Collected data:
# # # # #
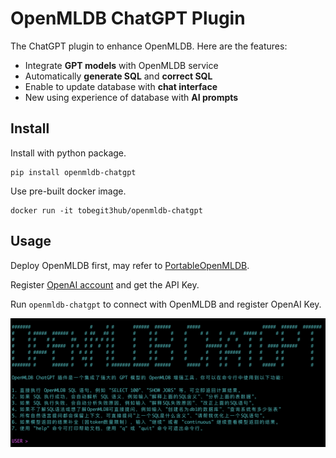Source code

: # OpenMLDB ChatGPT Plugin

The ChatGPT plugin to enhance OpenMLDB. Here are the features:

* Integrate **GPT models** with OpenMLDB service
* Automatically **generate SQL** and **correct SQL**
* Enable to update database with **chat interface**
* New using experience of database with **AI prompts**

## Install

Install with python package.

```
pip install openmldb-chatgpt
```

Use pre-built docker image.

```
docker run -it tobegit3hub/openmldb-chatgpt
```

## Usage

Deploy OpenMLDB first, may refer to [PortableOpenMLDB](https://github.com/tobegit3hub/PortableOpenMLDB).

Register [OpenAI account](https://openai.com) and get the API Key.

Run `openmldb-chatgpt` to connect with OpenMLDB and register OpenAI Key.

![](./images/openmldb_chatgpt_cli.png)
# # # # #
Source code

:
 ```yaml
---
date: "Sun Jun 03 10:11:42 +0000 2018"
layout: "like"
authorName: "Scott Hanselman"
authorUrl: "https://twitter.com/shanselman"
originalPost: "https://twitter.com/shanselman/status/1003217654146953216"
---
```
# # # # #
EXERCISE AIM:
When a line of the records holds the word "shanselman", copy that line.

ANSWER SPACE:
authorUrl: "https://twitter.com/shanselman"
originalPost: "https://twitter.com/shanselman/status/1003217654146953216"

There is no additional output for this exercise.